Walt Disco stay true to Unlearning's title and throw out the rule book for their debut
"Unlearning"
From opening track “Weightless”, Unlearning lives up to its titular promise, throwing out the rulebook in flexing between the vaulting range of Sparks, early noughties dance, and the art rock of Franz Ferdinand. Theirs is an anomaly in the current landscape, the bombastic blurring of punk, techno and new wave recently touted by HMLTD, waltzing through an offbeat, mirrored wonderland with flashes of singularity. It’s such operatic scale that carries Walt Disco’s gyrating niche, a blend that has lent inevitable comparison with the Associates’ lead prodigy Billy Mackenzie, tracks such as “Those Kept Close” recalling the late vocalist’s famed falsetto set to early Human League-leaning electronics.

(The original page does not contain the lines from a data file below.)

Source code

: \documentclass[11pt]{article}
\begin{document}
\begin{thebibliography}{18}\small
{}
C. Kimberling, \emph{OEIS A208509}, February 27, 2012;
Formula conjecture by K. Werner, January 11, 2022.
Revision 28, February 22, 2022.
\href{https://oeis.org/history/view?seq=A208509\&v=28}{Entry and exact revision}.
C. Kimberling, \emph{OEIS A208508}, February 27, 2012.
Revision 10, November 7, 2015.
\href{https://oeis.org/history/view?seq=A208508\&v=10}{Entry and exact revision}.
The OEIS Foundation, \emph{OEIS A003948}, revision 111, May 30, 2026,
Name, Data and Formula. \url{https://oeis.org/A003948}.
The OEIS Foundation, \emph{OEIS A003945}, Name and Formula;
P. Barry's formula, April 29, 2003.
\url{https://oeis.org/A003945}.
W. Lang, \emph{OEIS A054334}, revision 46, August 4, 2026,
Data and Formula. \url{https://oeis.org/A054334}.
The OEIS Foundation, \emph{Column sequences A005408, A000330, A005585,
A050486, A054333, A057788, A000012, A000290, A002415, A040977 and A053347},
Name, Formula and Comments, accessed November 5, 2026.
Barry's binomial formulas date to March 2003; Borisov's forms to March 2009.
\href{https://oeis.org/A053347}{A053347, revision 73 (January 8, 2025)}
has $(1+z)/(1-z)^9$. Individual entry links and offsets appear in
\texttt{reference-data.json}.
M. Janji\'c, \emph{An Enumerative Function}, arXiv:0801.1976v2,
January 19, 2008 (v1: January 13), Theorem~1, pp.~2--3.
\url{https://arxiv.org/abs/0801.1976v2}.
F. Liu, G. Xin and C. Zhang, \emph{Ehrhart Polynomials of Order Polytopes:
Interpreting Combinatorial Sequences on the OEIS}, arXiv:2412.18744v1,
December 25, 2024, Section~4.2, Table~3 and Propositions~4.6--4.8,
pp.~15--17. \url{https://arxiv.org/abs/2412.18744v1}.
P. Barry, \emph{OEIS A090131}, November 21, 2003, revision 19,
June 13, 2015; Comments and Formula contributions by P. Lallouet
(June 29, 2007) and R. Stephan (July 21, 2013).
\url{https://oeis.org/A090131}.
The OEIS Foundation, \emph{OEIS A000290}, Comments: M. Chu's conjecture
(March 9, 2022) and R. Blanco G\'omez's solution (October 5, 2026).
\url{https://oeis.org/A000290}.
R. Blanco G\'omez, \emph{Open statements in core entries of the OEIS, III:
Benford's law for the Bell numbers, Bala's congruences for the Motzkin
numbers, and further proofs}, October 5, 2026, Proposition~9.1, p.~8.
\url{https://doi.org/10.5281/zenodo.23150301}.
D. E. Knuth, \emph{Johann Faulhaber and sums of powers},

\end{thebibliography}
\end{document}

The harlequinesque “Selfish Lover” introduces the album’s kookily peppy side, “How Cool Are You?” a strutting invitation into an alternative fantasy dimension, whilst darker turns are taken through subterranean proto-industrial synth offerings such as “The Costume Change”, reminiscent of John Foxx-era Ultravox in its viscous minimalism. “Cut Your Hair” skews between Spandau Ballet and Adam Ant’s charismatic dandy pop, equipped with tight basslines and frontperson James Potter’s supercharged serenades. Japan-esque “Be An Actor” injects further otherworldly appeal alongside the twilight zoned electro trickery of “Hold Yourself As High As Her”, which steers between Grimes, throwback ‘90s inflections, and sparkling Europop iridescence; “Macilent” its dark fable-like antithesis - fairground frivolity melded with gothic schlock to vivid effect.
A record that belies its debut status, Unlearning bares the strength and complexity of a later career offering, with Walt Disco deftly updating their precursors’ flair from a twenty-first century vantage point, championing the illustrious Scottish post-punk tradition in the process.